他人名義の転出証明書を利用し、同人等と自己の同居人の如く虚偽の届出をし、自己の主食配給通帳にその旨の登載を受け食糧配給公団の係員に対し、恰も正当な同居人の配給を受けるものの如く装い、係員を欺きその配給を受けたときは詐欺罪が成立し食糧緊急措置令第一〇条本文の適用がないと解すべきである。

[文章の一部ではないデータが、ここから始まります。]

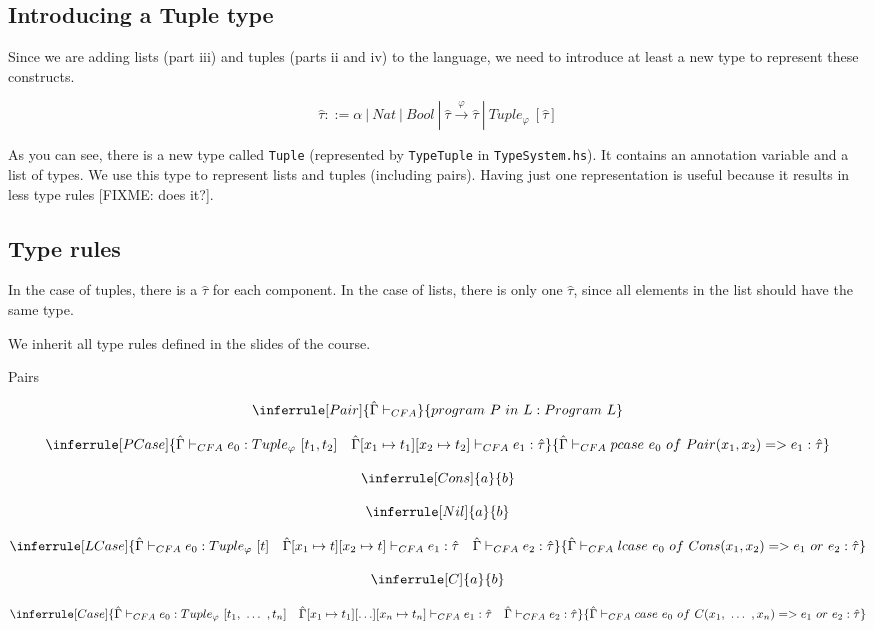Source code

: \documentclass{article}
\begin{document}
\subsection{Introducing a Tuple type}

Since we are adding lists (part iii) and tuples (parts ii and iv) to the language, we need to introduce at least a new type to represent these constructs.

\[\hat{\tau} ::= \alpha\ |\ Nat\ |\ Bool\ |\ \hat{\tau} \overset{\varphi}{\rightarrow} \hat{\tau}\ |\ Tuple_\varphi\ [\hat{\tau}] \]

As you can see, there is a new type called \texttt{Tuple} (represented by \texttt{TypeTuple} in \texttt{TypeSystem.hs}).
It contains an annotation variable and a list of types.
We use this type to represent lists and tuples (including pairs).
Having just one representation is useful because it results in less type rules [FIXME: does it?].

\subsection{Type rules}

In the case of tuples, there is a $\hat{\tau}$ for each component.
In the case of lists, there is only one $\hat{\tau}$, since all elements in the list should have the same type.

We inherit all type rules defined in the slides of the course.

Pairs

\[
\inferrule[Pair]{\hat{\Gamma} \vdash_{CFA}}{program\ P\ in\ L : Program\ L}
\]

\[
\inferrule[PCase]
{\hat{\Gamma} \vdash_{CFA} e_0 : Tuple_\varphi\ [t_1, t_2] \quad \hat{\Gamma}[x_1 \mapsto t_1][x_2 \mapsto t_2] \vdash_{CFA} e_1 : \hat{\tau}}
{\hat{\Gamma} \vdash_{CFA} pcase\ e_0\ of\ Pair(x_1, x_2) => e_1 : \hat{\tau}}
\]

\[
\inferrule[Cons]{a}{b}
\]

\[
\inferrule[Nil]{a}{b}
\]

\[
\inferrule[LCase]
{\hat{\Gamma} \vdash_{CFA} e_0 : Tuple_\varphi\ [t] \quad \hat{\Gamma}[x_1 \mapsto t][x_2 \mapsto t] \vdash_{CFA} e_1 : \hat{\tau} \quad \hat{\Gamma} \vdash_{CFA} e_2 : \hat{\tau}}
{\hat{\Gamma} \vdash_{CFA} lcase\ e_0\ of\ Cons(x_1, x_2) => e_1\ or\ e_2 : \hat{\tau}}
\]

\[
\inferrule[C]{a}{b}
\]

\[
\inferrule[Case]
{\hat{\Gamma} \vdash_{CFA} e_0 : Tuple_\varphi\ [t_1,\ \ldots\ , t_n] \quad \hat{\Gamma}[x_1 \mapsto t_1][\ldots][x_n \mapsto t_n] \vdash_{CFA} e_1 : \hat{\tau} \quad \hat{\Gamma} \vdash_{CFA} e_2 : \hat{\tau}}
{\hat{\Gamma} \vdash_{CFA} case\ e_0\ of\ C(x_1,\ \ldots\ , x_n) => e_1\ or\ e_2 : \hat{\tau}}
\]
\end{document}

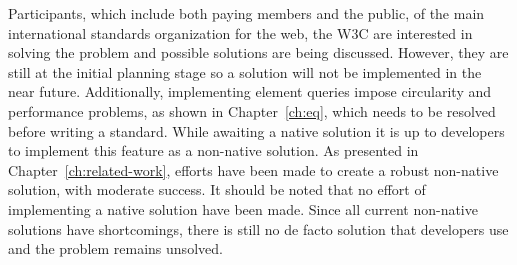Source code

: \documentclass[a4paper,11pt]{kth-mag}
\begin{document}
      Participants, which include both paying members and the public, of the main international standards organization for the \gls{web}, the \gls{W3C} are interested in solving the problem and possible solutions are being discussed.
      However, they are still at the initial planning stage \cite{ricg_site} so a solution will not be implemented  in the near future.
      Additionally, implementing element queries impose circularity and performance problems, as shown in Chapter~\ref{ch:eq}, which needs to be resolved before writing a standard.
      While awaiting a \gls{native} solution it is up to developers to implement this feature as a non-\gls{native} solution.
      As presented in Chapter~\ref{ch:related-work}, efforts have been made to create a robust non-\gls{native} solution, with moderate success.
      It should be noted that no effort of implementing a \gls{native} solution have been made.
      Since all current non-\gls{native} solutions have shortcomings, there is still no de facto solution that developers use and the problem remains unsolved.
\end{document}
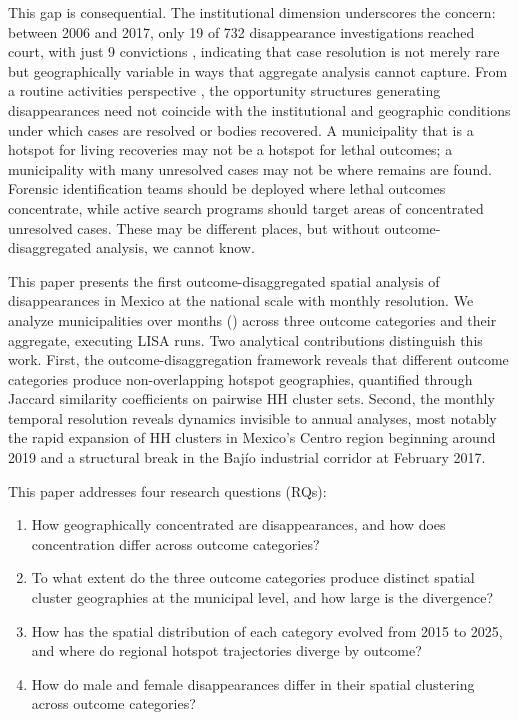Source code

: This gap is consequential.
The institutional dimension underscores the concern: between 2006 and 2017, only 19 of 732 disappearance investigations reached court, with just 9 convictions \citep{garcia_castillo_2024, guevara_bermudez_2018}, indicating that case resolution is not merely rare but geographically variable in ways that aggregate analysis cannot capture.
From a routine activities perspective \citep{cohen_felson_1979}, the opportunity structures generating disappearances need not coincide with the institutional and geographic conditions under which cases are resolved or bodies recovered.
A municipality that is a hotspot for living recoveries may not be a hotspot for lethal outcomes; a municipality with many unresolved cases may not be where remains are found.
Forensic identification teams should be deployed where lethal outcomes concentrate, while active search programs should target areas of concentrated unresolved cases.
These may be different places, but without outcome-disaggregated analysis, we cannot know.

This paper presents the first outcome-disaggregated spatial analysis of disappearances in Mexico at the national scale with monthly resolution.
We analyze \nmunis{} municipalities over \nmonths{} months (\studyperiod{}) across three outcome categories and their aggregate, executing \nLISAruns{} LISA runs.
Two analytical contributions distinguish this work.
First, the outcome-disaggregation framework reveals that different outcome categories produce non-overlapping hotspot geographies, quantified through Jaccard similarity coefficients on pairwise HH cluster sets.
Second, the monthly temporal resolution reveals dynamics invisible to annual analyses, most notably the rapid expansion of HH clusters in Mexico's Centro region beginning around 2019 and a structural break in the Baj\'{i}o industrial corridor at February 2017.

This paper addresses four research questions (RQs):

\begin{enumerate}
  \item[RQ1] How geographically concentrated are
        disappearances, and how does concentration differ across outcome categories?
  \item[RQ2] To what extent do the three outcome categories 
        produce distinct spatial cluster geographies at the municipal level, 
        and how large is the divergence?
  \item [RQ3] How has the spatial distribution of
        each category evolved from 2015 to 2025, and where do regional hotspot 
        trajectories diverge by outcome?
  \item [RQ4] How do male and female disappearances
        differ in their spatial clustering across outcome categories?
\end{enumerate}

他人名義の転出証明書を利用し虚偽の届出をなし食糧配給公図の係員を欺罔してなした不正受配行為の擬律と食糧緊急措置令第一〇条
刑法246条1項,食糧緊急措置令10条
判旨
他人名義の転出証明書を悪用して主食配給通帳に虚偽の登載を受け、正当な受給権者を装って食糧の配給を受けた場合、詐欺罪(刑法246条)が成立し、食糧緊急措置令等の特別法は適用されない。
問題の所在(論点)
虚偽の届出により配給通帳に不実の記載をさせ、それを利用して食糧の配給を受ける行為が、刑法上の詐欺罪を構成するか。また、食糧緊急措置令等の特別法との関係をどう解すべきか。
規範
特定の行政上の規制や配給制度が存在する場合であっても、欺罔行為によって本来受給資格のない者が財物を交付させたときは、刑法上の詐欺罪の構成要件を充足する。特別法に直接の処罰規定がない場合や、詐欺的手段が介在する場合には、一般法である刑法が優先または適用されるべきである。
重要事実
被告人は、他人名義の転出証明書を利用して、その他人を自己の同居人であるかのように装い、虚偽の届出を行った。これにより、自己の主食配給通帳に同居人が存在する旨の不実の登載を受け、食糧配給公団の係員に対して正当な配給を受ける資格があるかのように装って、主食の配給を受けた。
あてはめ
被告人は、他人を同居人と偽るという「欺罔行為」を行い、係員を「錯誤」に陥らせている。この錯誤に基づき、本来交付されるはずのない食糧という「財物」の「交付」を受けていることから、詐欺罪の構成要件をすべて充足する。食糧管理法には直接の処罰規定がなく、本件のような詐欺的手法を用いる行為は、単なる行政上の届出違反を超えた刑事上の詐欺罪として評価されるべきである。
結論
被告人の行為には詐欺罪が成立する。食糧緊急措置令10条本文の適用はなく、詐欺罪をもって処断した原判決は正当である。
実務上の射程
行政上の給付や配給制度において、資格を偽って受給する行為(詐欺受給)全般に適用可能な射程を持つ。特別法による罰則がある場合でも、欺罔の態様が高度であれば刑法上の詐欺罪が成立することを示す基本的な先例である。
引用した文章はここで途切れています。